[[ Working data, beginning ]]
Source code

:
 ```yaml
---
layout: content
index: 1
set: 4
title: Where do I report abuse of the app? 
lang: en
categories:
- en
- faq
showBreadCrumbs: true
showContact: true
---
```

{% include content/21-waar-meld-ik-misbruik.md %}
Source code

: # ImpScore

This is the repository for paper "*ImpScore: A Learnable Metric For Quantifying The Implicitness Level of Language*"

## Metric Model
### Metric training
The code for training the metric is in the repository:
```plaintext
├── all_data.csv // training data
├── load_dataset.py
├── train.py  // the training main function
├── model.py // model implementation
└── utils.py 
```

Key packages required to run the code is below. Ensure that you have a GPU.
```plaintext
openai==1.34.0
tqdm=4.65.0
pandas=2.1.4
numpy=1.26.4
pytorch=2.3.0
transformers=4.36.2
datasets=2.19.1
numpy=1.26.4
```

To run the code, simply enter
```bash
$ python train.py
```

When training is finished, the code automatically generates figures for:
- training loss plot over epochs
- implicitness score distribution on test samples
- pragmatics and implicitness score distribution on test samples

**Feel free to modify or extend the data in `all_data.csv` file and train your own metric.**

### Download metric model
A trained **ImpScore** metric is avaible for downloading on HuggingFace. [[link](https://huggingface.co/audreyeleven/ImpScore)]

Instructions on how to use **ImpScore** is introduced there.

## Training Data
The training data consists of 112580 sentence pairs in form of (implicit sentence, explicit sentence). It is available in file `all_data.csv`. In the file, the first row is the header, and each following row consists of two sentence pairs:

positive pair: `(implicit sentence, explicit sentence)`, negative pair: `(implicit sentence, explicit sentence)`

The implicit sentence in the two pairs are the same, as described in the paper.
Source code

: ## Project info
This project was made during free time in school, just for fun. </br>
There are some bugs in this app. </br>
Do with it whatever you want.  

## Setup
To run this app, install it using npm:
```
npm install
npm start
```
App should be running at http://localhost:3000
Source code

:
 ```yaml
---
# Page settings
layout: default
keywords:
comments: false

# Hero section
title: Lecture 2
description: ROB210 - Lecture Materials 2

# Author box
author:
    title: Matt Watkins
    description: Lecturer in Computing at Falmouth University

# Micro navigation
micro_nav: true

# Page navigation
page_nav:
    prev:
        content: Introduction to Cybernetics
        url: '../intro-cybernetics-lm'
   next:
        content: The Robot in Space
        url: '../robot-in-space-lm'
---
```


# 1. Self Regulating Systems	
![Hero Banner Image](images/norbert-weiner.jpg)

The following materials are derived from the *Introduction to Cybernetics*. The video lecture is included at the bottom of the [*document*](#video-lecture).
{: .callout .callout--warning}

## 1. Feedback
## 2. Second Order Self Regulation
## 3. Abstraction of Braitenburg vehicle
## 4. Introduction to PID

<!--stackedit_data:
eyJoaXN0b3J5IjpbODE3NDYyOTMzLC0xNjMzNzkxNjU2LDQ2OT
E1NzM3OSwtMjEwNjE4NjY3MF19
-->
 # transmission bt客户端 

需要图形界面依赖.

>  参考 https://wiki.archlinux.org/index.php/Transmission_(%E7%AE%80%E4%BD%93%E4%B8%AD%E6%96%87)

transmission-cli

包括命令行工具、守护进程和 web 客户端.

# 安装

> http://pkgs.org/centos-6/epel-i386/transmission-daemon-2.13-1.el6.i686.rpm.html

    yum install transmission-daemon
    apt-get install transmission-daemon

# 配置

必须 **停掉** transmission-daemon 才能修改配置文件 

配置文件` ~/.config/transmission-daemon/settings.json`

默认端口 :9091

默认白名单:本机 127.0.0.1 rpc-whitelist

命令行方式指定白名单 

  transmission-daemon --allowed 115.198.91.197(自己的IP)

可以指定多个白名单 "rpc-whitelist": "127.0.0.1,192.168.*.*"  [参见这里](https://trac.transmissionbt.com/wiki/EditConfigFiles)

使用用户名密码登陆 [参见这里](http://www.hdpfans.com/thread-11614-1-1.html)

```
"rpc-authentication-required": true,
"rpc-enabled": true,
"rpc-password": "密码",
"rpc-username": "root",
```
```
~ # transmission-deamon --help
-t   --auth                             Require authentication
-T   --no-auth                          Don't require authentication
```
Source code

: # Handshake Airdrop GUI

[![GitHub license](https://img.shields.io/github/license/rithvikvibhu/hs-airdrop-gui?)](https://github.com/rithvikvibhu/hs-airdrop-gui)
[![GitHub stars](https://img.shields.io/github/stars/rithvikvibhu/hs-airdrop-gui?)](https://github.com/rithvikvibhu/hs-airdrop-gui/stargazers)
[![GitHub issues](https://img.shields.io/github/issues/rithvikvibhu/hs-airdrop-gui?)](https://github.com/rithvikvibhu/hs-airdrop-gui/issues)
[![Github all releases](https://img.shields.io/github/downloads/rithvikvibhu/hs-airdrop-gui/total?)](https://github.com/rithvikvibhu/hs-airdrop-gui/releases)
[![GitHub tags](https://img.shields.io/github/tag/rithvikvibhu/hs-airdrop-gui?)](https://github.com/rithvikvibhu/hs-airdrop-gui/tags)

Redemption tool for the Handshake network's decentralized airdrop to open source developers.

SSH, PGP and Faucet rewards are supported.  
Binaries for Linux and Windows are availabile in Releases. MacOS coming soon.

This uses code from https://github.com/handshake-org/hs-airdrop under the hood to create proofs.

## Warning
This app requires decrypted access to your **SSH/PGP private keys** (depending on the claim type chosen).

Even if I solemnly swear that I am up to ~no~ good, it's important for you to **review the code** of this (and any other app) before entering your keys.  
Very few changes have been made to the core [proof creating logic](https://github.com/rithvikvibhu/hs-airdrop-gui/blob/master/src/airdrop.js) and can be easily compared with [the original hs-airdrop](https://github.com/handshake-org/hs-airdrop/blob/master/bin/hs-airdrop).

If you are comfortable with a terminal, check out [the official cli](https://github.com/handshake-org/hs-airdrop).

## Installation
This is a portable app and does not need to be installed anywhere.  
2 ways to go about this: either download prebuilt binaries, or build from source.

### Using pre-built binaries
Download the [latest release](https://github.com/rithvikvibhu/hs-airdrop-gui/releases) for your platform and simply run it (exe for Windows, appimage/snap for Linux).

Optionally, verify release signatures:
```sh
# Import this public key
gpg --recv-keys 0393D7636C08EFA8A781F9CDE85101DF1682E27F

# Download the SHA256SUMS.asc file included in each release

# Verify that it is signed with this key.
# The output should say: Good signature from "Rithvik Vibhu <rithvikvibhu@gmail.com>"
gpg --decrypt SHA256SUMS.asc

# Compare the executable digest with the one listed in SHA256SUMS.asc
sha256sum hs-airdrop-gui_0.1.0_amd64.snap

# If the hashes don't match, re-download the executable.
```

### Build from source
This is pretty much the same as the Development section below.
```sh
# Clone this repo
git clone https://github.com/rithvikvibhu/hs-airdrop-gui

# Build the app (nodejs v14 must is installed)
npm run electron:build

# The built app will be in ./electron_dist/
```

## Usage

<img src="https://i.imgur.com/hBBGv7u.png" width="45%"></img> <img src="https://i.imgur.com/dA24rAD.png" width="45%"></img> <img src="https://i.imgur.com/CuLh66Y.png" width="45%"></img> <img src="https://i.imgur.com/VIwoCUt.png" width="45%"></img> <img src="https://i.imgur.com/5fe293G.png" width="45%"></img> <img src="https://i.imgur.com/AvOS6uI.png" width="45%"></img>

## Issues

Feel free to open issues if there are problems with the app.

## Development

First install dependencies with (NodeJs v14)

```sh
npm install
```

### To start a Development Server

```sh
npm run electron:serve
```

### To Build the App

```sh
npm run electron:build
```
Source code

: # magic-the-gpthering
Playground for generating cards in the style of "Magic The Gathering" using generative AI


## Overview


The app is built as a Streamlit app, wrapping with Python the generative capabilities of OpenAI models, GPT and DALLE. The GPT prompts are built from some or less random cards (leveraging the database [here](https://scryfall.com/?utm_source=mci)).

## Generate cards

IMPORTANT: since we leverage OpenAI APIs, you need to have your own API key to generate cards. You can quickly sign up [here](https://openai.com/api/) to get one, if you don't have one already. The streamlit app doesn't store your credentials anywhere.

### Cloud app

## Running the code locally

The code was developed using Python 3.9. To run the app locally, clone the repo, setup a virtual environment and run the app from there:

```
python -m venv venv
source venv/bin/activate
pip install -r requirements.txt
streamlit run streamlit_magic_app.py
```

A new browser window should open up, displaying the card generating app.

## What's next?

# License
[[ Working data, end ]]
▶ _Action item_: Note every line in the material with "should" and copy it.

▶ _Written response_:
App should be running at http://localhost:3000
# The output should say: Good signature from "Rithvik Vibhu <rithvikvibhu@gmail.com>"
A new browser window should open up, displaying the card generating app.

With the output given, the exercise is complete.